TASK INSTRUCTIONS
Return exactly the lines below, starting with the one that has "Each connected device" and going on through the one that has "### Open Source".
═════ INFORMATION PROVIDED
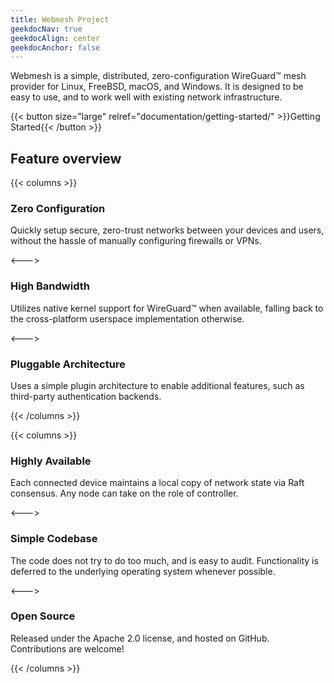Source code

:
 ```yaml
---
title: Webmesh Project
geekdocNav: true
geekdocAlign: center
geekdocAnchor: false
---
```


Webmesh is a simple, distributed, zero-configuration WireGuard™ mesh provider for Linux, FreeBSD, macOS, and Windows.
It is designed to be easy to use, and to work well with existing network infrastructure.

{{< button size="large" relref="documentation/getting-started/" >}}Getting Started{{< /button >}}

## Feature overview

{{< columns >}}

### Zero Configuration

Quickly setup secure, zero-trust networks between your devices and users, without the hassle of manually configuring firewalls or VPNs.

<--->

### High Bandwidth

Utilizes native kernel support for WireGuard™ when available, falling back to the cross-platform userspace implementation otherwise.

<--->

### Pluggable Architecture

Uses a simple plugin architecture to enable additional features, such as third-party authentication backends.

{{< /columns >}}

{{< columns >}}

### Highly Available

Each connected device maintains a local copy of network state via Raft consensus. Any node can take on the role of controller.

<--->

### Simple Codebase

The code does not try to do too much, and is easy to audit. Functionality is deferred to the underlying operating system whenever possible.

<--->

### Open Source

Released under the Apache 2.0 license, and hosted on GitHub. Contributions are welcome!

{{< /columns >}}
══════════
═════ INFORMATION PROVIDED
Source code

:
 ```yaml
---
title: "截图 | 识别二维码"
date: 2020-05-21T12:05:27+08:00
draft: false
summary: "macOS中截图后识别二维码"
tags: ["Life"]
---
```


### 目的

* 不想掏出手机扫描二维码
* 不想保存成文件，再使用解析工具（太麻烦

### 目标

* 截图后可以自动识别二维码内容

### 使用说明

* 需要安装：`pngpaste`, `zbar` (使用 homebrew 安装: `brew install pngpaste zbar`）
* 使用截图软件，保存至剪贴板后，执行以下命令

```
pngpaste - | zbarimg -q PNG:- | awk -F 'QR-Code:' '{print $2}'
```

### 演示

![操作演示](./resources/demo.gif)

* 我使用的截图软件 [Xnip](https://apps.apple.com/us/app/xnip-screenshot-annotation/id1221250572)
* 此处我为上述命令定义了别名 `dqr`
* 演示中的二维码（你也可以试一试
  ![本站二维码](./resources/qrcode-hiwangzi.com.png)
══════════
ANSWER BELOW
Each connected device maintains a local copy of network state via Raft consensus. Any node can take on the role of controller.

<--->

### Simple Codebase

The code does not try to do too much, and is easy to audit. Functionality is deferred to the underlying operating system whenever possible.

<--->

### Open Source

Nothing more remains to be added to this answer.